¡YO CONOZCO A DRÁCULA!
Burton, el jefe de todos los pistoleros de Harper, también vio al jinete que se acercaba por la llanura.
Se había retirado ya después del último turno de guardia, y estaba junto a una ventana tomándose su segundo pocillo de café, cuando vio a aquel tipo vestido de negro que se acercaba al rancho.
Inmediatamente empuñó su rifle.
Los otros pistoleros que se hallaban junto a él se acercaron también a la ventana.
—¿Qué ocurre?
—Alguien llega.
—¡Cuerno! Hace apenas unos meses nadie se acercaba por esta maldita zona del desierto. Y desde que Harper está aquí esto parece un paseo.
—No olvidéis que Harper es un hombre importante. Él fue uno de los que más influyeron en el crecimiento de Carson City.
—Bueno, pero ¿quién será ese fulano que se acerca?
—No sé. Aún está a más de mil yardas.
Ignorante de que varios fusiles le apuntaban desde las ventanas del rancho, el jinete se fue acercando.
Cuando estuvo a unas trescientas yardas y reconocible, Burton lanzó una maldición.
—¡Que me aspen si ese no es Doyle, uno de tipos más presumidos y más gandules de Nevada entera!
—En efecto, es él —gruñó uno de los que estaban al lado.
Sam, que pese a ser el más miedoso era también el más bruto de todos, preguntó:
—¿Lo liquido, Burton?
—¡No seas animal! ¡Doyle puede traer algún mensaje para el patrón!
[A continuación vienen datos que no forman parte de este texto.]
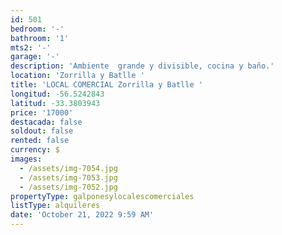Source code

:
 ```yaml
---
id: 501
bedroom: '-'
bathroom: '1'
mts2: '-'
garage: '-'
description: 'Ambiente  grande y divisible, cocina y baño.'
location: 'Zorrilla y Batlle '
title: 'LOCAL COMERCIAL Zorrilla y Batlle '
longitud: -56.5242843
latitud: -33.3803943
price: '17000'
destacada: false
soldout: false
rented: false
currency: $
images:
  - /assets/img-7054.jpg
  - /assets/img-7053.jpg
  - /assets/img-7052.jpg
propertyType: galponesylocalescomerciales
listType: alquileres
date: 'October 21, 2022 9:59 AM'
---
```


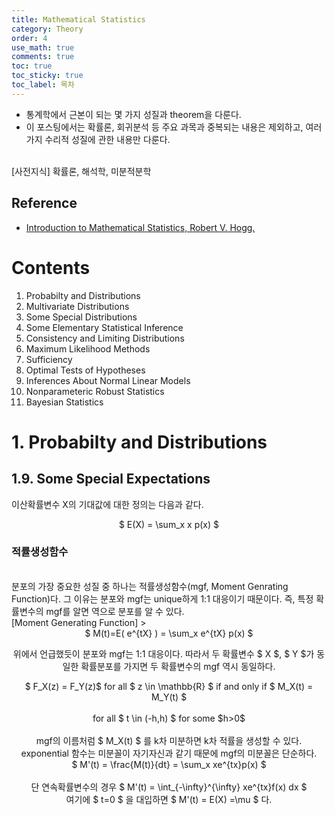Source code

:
 ```yaml
---
title: Mathematical Statistics
category: Theory
order: 4
use_math: true
comments: true
toc: true
toc_sticky: true
toc_label: 목차
---
```


- 통계학에서 근본이 되는 몇 가지 성질과 theorem을 다룬다.
- 이 포스팅에서는 확률론, 회귀분석 등 주요 과목과 중복되는 내용은 제외하고, 여러가지 수리적 
성질에 관한 내용만 다룬다.

<br/>
[사전지식] 확률론, 해석학, 미분적분학

## Reference
- [Introduction to Mathematical Statistics, Robert V. Hogg.](https://minerva.it.manchester.ac.uk/~saralees/statbook2.pdf)

# Contents
1. Probabilty and Distributions
2. Multivariate Distributions
3. Some Special Distributions
4. Some Elementary Statistical Inference
5. Consistency and Limiting Distributions
6. Maximum Likelihood Methods
7. Sufficiency
8. Optimal Tests of Hypotheses
9. Inferences About Normal Linear Models
10. Nonparameteric Robust Statistics
11. Bayesian Statistics 

# 1. Probabilty and Distributions
## 1.9. Some Special Expectations

이산확률변수 X의 기대값에 대한 정의는 다음과 같다. 
<center> $ E(X) = \sum_x x p(x) $ </center>

### 적률생성함수
<br/>
분포의 가장 중요한 성질 중 하나는 적률생성함수(mgf, Moment Genrating Function)다. 그 이유는 분포와 mgf는 unique하게 1:1 대응이기 때문이다. 즉, 특정 확률변수의 mgf를 알면 역으로 분포를 알 수 있다.
<br/>
[Moment Generating Function]  
> <center>$ M(t)=E( e^{tX} )  = \sum_x e^{tX} p(x) $ <center/>

위에서 언급했듯이 분포와 mgf는 1:1 대응이다. 따라서 두 확률변수 $ X $, $ Y $가 동일한 확률분포를 가지면 두 확률변수의 mgf 역시 동일하다.

<center> $ F_X(z) = F_Y(z)$ for all $ z \in \mathbb{R} $ if and only if $ M_X(t) = M_Y(t) $ <center/> <br/>
<center> for all $ t \in (-h,h) $ for some $h>0$  <center/>

<br/>
mgf의 이름처럼 $ M_X(t) $ 를 k차 미분하면 k차 적률을 생성할 수 있다. exponential 함수는 미분꼴이 자기자신과 같기 때문에 mgf의 미분꼴은 단순하다.

<center> $ M'(t) = \frac{M(t)}{dt} = \sum_x xe^{tx}p(x) $ <center/> <br/>
단 연속확률변수의 경우 $ M'(t) = \int_{-\infty}^{\infty} xe^{tx}f(x) dx $ <br/>
여기에 $ t=0 $ 을 대입하면 $ M'(t) = E(X) =\mu $ 다.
Poco a poco salieron todos al porche, con los «Winchester» bajo el brazo, y contemplaron desconfiadamente cómo Doyle se apeaba del caballo.
Jinete y montura estaban cubiertos de polvo, pues debían llevar al menos dos días en el desierto. La bolsa de provisiones que colgaba a un lado de silla estaba ya completamente vacía.
Doyle se acercó al porche y contempló a los pistoleros de Harper, a todos los cuales conocía.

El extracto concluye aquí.